ISPs that use the impacted email system and were affected by the data breach include STNet, Inc., JCOM Co., Ltd., Chubu Telecommunications C., Inc., NIFTY Corporation, and BIGLOBE Inc. The data breach also leaked the email addresses and passwords of 14.22 million current and former customers, including those with inactive or canceled accounts.

“Although technical defensive measures have already been implemented for the system, there remains a possibility that customers’ email addresses and passwords were obtained by unauthorized third parties as a result of the incident,” the company stated.

However, some passwords were stored in hashed form and cannot be readily used to access the affected customers’ inboxes. Nevertheless, the number of unencrypted account passwords and the name of the affected third-party email system were undisclosed at the time of publication.

Meanwhile, KDDI has notified the Ministry of Internal Affairs and Communications and Japan’s Personal Information Protection Commission.
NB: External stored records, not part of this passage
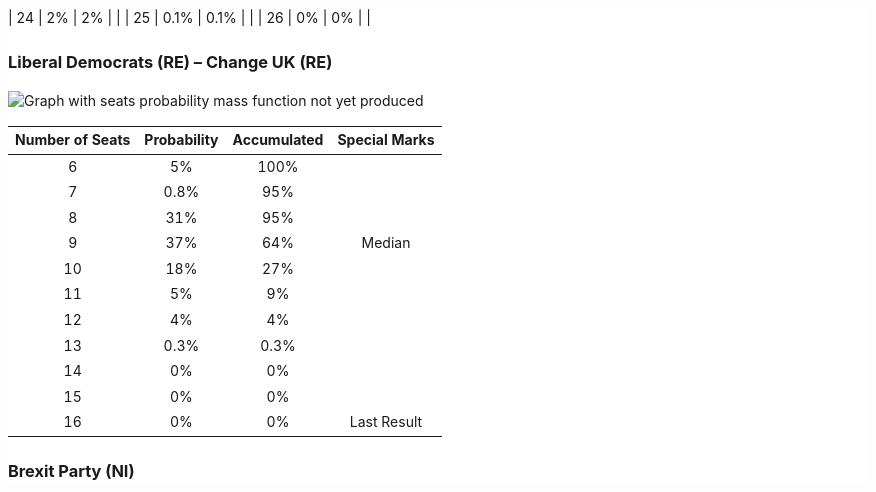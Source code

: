 | 24 | 2% | 2% |  |
| 25 | 0.1% | 0.1% |  |
| 26 | 0% | 0% |  |

### Liberal Democrats (RE) – Change UK (RE)

![Graph with seats probability mass function not yet produced](2019-11-01-Opinium-coalitions-seats-pmf-libdem–chuk.png "Seats Probability Mass Function")

| Number of Seats | Probability | Accumulated | Special Marks |
|:---------------:|:-----------:|:-----------:|:-------------:|
| 6 | 5% | 100% |  |
| 7 | 0.8% | 95% |  |
| 8 | 31% | 95% |  |
| 9 | 37% | 64% | Median |
| 10 | 18% | 27% |  |
| 11 | 5% | 9% |  |
| 12 | 4% | 4% |  |
| 13 | 0.3% | 0.3% |  |
| 14 | 0% | 0% |  |
| 15 | 0% | 0% |  |
| 16 | 0% | 0% | Last Result |

### Brexit Party (NI)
The telecom giant is also assisting affected ISPs in mitigating the impact of the data breach, has patched the affected email system, and implemented additional security measures.

“It looks like KDDI Corp are responding to this breach as best they can but the nature and volume of the compromised information is of considerable concern,” said Brian Higgins, Security Specialist at Comparitech. “Email is ubiquitous in modern communications so the available data points offer all manner of opportunities for malicious actors.”
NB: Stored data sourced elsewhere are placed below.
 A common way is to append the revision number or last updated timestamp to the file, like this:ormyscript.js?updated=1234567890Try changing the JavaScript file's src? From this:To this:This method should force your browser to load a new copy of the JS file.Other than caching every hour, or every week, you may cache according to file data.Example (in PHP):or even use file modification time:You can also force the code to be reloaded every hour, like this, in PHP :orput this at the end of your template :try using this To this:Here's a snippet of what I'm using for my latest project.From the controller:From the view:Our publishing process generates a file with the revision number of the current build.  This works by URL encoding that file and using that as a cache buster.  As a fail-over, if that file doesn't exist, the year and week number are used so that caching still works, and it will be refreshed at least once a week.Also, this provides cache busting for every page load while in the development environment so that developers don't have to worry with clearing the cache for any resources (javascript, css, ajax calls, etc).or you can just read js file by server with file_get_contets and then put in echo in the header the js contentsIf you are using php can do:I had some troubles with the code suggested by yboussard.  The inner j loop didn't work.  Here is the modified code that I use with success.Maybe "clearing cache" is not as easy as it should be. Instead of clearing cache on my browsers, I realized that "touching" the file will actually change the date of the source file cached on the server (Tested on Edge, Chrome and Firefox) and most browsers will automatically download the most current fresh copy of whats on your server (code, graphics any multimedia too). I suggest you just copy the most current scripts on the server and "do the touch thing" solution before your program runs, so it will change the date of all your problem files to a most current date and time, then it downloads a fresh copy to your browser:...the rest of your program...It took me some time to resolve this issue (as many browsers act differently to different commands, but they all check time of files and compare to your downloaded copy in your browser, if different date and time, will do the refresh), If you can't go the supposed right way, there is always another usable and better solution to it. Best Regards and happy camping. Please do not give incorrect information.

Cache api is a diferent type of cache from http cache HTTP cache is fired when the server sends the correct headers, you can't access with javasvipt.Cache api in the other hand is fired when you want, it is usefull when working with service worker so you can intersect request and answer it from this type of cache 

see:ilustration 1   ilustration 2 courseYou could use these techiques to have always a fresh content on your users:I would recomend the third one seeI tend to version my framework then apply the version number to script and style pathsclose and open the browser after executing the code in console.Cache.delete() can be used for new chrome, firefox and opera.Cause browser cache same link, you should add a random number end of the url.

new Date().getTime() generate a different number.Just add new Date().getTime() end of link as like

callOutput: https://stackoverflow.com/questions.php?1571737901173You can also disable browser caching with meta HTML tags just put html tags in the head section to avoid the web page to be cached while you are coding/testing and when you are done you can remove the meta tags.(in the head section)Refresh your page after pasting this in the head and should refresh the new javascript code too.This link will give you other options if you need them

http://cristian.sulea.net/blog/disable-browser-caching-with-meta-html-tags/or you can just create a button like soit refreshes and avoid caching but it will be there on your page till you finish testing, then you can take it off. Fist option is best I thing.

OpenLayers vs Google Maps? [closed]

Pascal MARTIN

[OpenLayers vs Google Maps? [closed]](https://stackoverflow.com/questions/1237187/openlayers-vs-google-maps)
“Unfortunately third party and supply chain attacks are far more likely to succeed as most organizations are fairly used to protecting core networks these days, but the interconnectivity required to operate means that access devolves to those less aware of the dangers or less able to resource the necessary security protocols,” noted Higgins.

Affected customers should also reset their passwords and enable multifactor authentication (MFA). They should also change the passwords of other accounts that reuse the leaked login credentials. Customers whose email addresses were leaked are also at an elevated risk of phishing attacks and should be on the lookout for unsolicited emails. Subsequently, they should avoid clicking on suspicious links in emails or downloading attachments.

“A big breach of email accounts and passwords like this is much more serious than most data breaches. Email accounts are often what we use to log into other accounts,” said Paul Bischoff, Consumer Privacy Advocate at Comparitech. “We use email to verify new accounts, log in, change passwords, receive one-time codes, and recover other accounts. So a breach of an email account can lead to several more accounts being hijacked. Furthermore, cybercriminals can use hacked email accounts to spread scams, phishing, and spam. And of course, all of the information stored in your emails is at risk.”

Hackers continue to target email systems

Email systems contain troves of personal information, making them attractive targets for cybercriminals. Many major email systems have been targeted, leaking billions of sensitive records.

In 2021, hackers breached over 250,000 on-premises Microsoft Exchange Servers worldwide by exploiting zero-day vulnerabilities CVE-2021-26855, CVE-2021-26857, CVE-2021-26858, and CVE-2021-27065. Financially motivated hackers exploited the zero-day vulnerabilities to install ransomware, while Chinese state-sponsored actors leveraged the security flaws for cyber espionage.

Similarly, between January 1, 2019 and March 28, 2019, hackers breached customer Microsoft Outlook after compromising support accounts. Hackers have also targeted Gmail, Proton Mail, Tutanota, and Zoho Mail via phishing attacks to steal login credentials.

Between 2013 and 2014, a massive Yahoo Mail data breach compromised billions of user accounts, exposing troves of sensitive information. In 2014, AOL also suffered a data breach that compromised a small percentage of user accounts, some of which were used for illicit activities.